0

Can you help figure out the best way to resolve the length mismatch error thrown by dotsInPolys? I think it is because there are NA's or NULLs or some funk in the polygon data that makes it too long. Here's code that reproduces the error. Ultimately, I want to plot multiple races using Leaflet, but I can't produce the lat/lon needed for the random dots at this point.

require(maptools)
require(tidycensus)

person.number.divider <- 1000

census_api_key("ENTER KEY HERE", install = TRUE)

racevars <- c(White = "B02001_002", #"P005003" 
              Black = "B02001_003", #Black or African American alone
              Latinx = "B03001_003"
)

nj.county <- get_acs(geography = "county", #tract
              year = 2015,
              variables = racevars,
              state = "NJ", #county = "Harris County",
              geometry = TRUE,
              summary_var = "B02001_001")

library(sf)
st_write(nj.county, "nj.county.shp", delete_layer = TRUE)

nj <- rgdal::readOGR(dsn = "nj.county.shp") %>%
  spTransform(CRS("+proj=longlat +datum=WGS84"))

nj@data <- nj@data %>% 
  tidyr::separate(NAME,
                  sep =",",
                  into = c("county", "state"))  %>%
  dplyr::select(estimat,variabl, GEOID, county) %>%
  spread(key = variabl, value = estimat) %>%
  mutate(county = trimws(county))


black.dots <- dplyr::select(nj@data, Black) / person.number.divider #%>%
black.dots <-   dotsInPolys(nj, as.integer(black.dots$Black), f="random")

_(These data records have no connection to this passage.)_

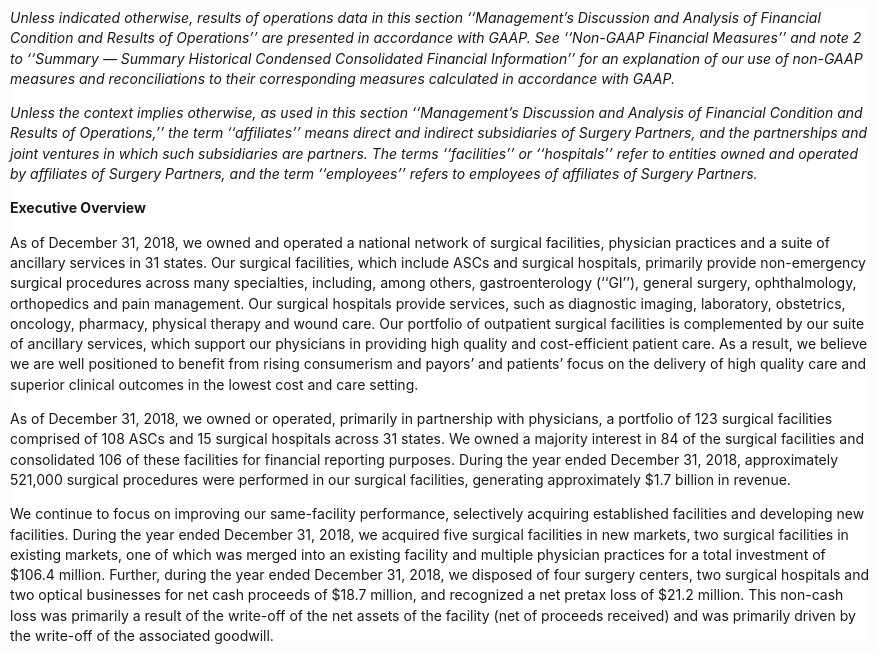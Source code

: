 _Unless indicated otherwise, results of operations data in this section ‘‘Management’s Discussion and_
_Analysis of Financial Condition and Results of Operations’’ are presented in accordance with GAAP. See_
_‘‘Non-GAAP Financial Measures’’ and note 2 to ‘‘Summary — Summary Historical Condensed Consolidated_
_Financial Information’’ for an explanation of our use of non-GAAP measures and reconciliations to their_
_corresponding measures calculated in accordance with GAAP._

_Unless the context implies otherwise, as used in this section ‘‘Management’s Discussion and Analysis of_
_Financial Condition and Results of Operations,’’ the term ‘‘affiliates’’ means direct and indirect subsidiaries_
_of Surgery Partners, and the partnerships and joint ventures in which such subsidiaries are partners. The_
_terms ‘‘facilities’’ or ‘‘hospitals’’ refer to entities owned and operated by affiliates of Surgery Partners, and_
_the term ‘‘employees’’ refers to employees of affiliates of Surgery Partners._

**Executive Overview**

As of December 31, 2018, we owned and operated a national network of surgical facilities, physician
practices and a suite of ancillary services in 31 states. Our surgical facilities, which include ASCs and
surgical hospitals, primarily provide non-emergency surgical procedures across many specialties, including,
among others, gastroenterology (‘‘GI’’), general surgery, ophthalmology, orthopedics and pain management.
Our surgical hospitals provide services, such as diagnostic imaging, laboratory, obstetrics, oncology,
pharmacy, physical therapy and wound care. Our portfolio of outpatient surgical facilities is complemented
by our suite of ancillary services, which support our physicians in providing high quality and cost-efficient
patient care. As a result, we believe we are well positioned to benefit from rising consumerism and payors’
and patients’ focus on the delivery of high quality care and superior clinical outcomes in the lowest cost
and care setting.

As of December 31, 2018, we owned or operated, primarily in partnership with physicians, a portfolio of
123 surgical facilities comprised of 108 ASCs and 15 surgical hospitals across 31 states. We owned a
majority interest in 84 of the surgical facilities and consolidated 106 of these facilities for financial
reporting purposes. During the year ended December 31, 2018, approximately 521,000 surgical procedures
were performed in our surgical facilities, generating approximately $1.7 billion in revenue.

We continue to focus on improving our same-facility performance, selectively acquiring established facilities
and developing new facilities. During the year ended December 31, 2018, we acquired five surgical
facilities in new markets, two surgical facilities in existing markets, one of which was merged into an
existing facility and multiple physician practices for a total investment of $106.4 million. Further, during
the year ended December 31, 2018, we disposed of four surgery centers, two surgical hospitals and two
optical businesses for net cash proceeds of $18.7 million, and recognized a net pretax loss of
$21.2 million. This non-cash loss was primarily a result of the write-off of the net assets of the facility (net
of proceeds received) and was primarily driven by the write-off of the associated goodwill.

# Error in dotsInPolys(nj, as.integer(black.dots$Black), f = "random") : 
# different lengths

length(nj) # 63 This seems too many, because I believe NJ has 21 counties.
length(black.dots$Black) # 21

This post (Advice on troubleshooting dotsInPolys error (maptools)) came close to helping me, but I couldn't see how to apply it to my case.

I can change the length of the nj spatialpolygonsdataframe by removing NA's and counties with a black pop greater than 0, but then the map doesn't plot multiple counties (maybe there is something wrong with the census download?).

dca
  • 594
  • 4
  • 18
  • I've mostly resolved the issue. The "spread" that reshaped the data was causing problems. Using `output = "wide"` in the tidycensus download gave a better output. – dca Oct 11 '18 at 20:13

1 Answers1

1

It looks like you might have gotten this figured out, but I wanted to share another approach that uses sf::st_sample() instead of maptools::dotsInPolys(). One advantage of this is that you don't need to convert the sf object you get from tidycensus to a sp object.

In the following example I split the census data by race into a list three sf objects then perform st_sample() on each element of the list (each race). Next, I recombine the sampled points into one sf object with a new race variable for each point. Finally, I use tmap to make a map, though you could use ggplot2 or leaflet to map as well.

library(tidyverse)
library(tidycensus)
library(sf)
library(tmap)

person.number.divider <- 1000

racevars <- c(White = "B02001_002", #"P005003" 
              Black = "B02001_003", #Black or African American alone
              Latinx = "B03001_003"
              )

# get acs data with geography in "tidy" form
nj.county <- get_acs(geography = "county", #tract
                     year = 2015,
                     variables = racevars,
                     state = "NJ", #county = "Harris County",
                     geometry = TRUE,
                     summary_var = "B02001_001"
                     )

# split by race
county.split <- nj.county %>% 
  split(.$variable)

# randomly sample points in polygons based on population
points.list <- map(county.split, ~ st_sample(., .$estimate / person.number.divider))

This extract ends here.